They do it to prevent passwords, which allow access to privileged things like account settings, from being stored (and thus subject to being accidentally leaked).
It doesn't matter how long your password is if your password is in a text file with bad chmod permissions to people who shouldn't have it.
An access token, at least, limits the blast radius.
I doubt this "saved passwords" is the issue, but people choosing guessable passwords. Especially with the bit-coin attacks on the Github CI sandboxes, thee attackers don't care about the repo that much but they want access to the X% of github accounts that use a top 100 or top 1000 password, so they can get in and start mining.
Ah get it. They don't want the password to login on github to be the same as the one you store on a text file. Makes sense. But it is still Baby-sitting
What you describe as "baby-sitting", I would call "encouraging users to fall into the pit of success."

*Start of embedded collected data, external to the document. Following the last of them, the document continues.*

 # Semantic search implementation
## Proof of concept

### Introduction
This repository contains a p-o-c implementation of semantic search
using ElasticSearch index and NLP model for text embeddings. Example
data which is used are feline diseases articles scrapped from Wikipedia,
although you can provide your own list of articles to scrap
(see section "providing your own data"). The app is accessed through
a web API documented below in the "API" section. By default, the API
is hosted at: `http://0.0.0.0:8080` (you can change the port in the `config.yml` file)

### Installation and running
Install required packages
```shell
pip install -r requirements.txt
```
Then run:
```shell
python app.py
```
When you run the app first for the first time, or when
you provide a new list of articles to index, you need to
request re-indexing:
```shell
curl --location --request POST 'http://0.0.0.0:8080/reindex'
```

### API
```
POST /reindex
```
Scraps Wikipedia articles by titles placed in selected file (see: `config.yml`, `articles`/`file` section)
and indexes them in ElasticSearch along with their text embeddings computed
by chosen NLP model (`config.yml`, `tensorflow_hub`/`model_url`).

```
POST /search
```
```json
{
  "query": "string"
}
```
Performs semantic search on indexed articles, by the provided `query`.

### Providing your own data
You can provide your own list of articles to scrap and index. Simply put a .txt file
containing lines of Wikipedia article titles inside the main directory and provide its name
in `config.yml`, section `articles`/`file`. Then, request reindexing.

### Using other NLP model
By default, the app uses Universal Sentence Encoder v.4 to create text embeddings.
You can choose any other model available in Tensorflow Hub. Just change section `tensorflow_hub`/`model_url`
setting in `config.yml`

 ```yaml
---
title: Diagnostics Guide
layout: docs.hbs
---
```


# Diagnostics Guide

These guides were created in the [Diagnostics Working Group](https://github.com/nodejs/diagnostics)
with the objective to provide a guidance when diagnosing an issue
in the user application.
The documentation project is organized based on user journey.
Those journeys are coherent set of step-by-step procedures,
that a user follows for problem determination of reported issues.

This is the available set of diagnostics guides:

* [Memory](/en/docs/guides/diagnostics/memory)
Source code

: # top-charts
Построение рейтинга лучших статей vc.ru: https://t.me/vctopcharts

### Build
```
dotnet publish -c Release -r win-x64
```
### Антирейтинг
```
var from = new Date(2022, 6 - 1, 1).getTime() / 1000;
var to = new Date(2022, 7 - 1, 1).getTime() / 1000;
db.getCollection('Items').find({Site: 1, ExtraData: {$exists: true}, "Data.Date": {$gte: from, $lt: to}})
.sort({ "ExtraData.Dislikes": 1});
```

Many, many GitHub users are not professional software developers, and many more than that are not security-minded users at all. Small incremental improvements like this are a kind of defense in depth, and it is valuable.
And we have fifty years of software development history to prove we need this kind of babysitting. It’s a pain one time and then you realize it wasn’t hard to do and start doing a better practice out of habit.
Eh, I think everyone stands to benefit when a service increases their security standards in a reasonable way. Fewer account recovery support requests for them, fewer footguns for inexperienced users of theirs.
Do you consider password length requirements baby-sitting?
It doesn't matter how long your password is if your password is in a text file with bad chmod permissions to people who shouldn't have it.
An access token, at least, limits the blast radius.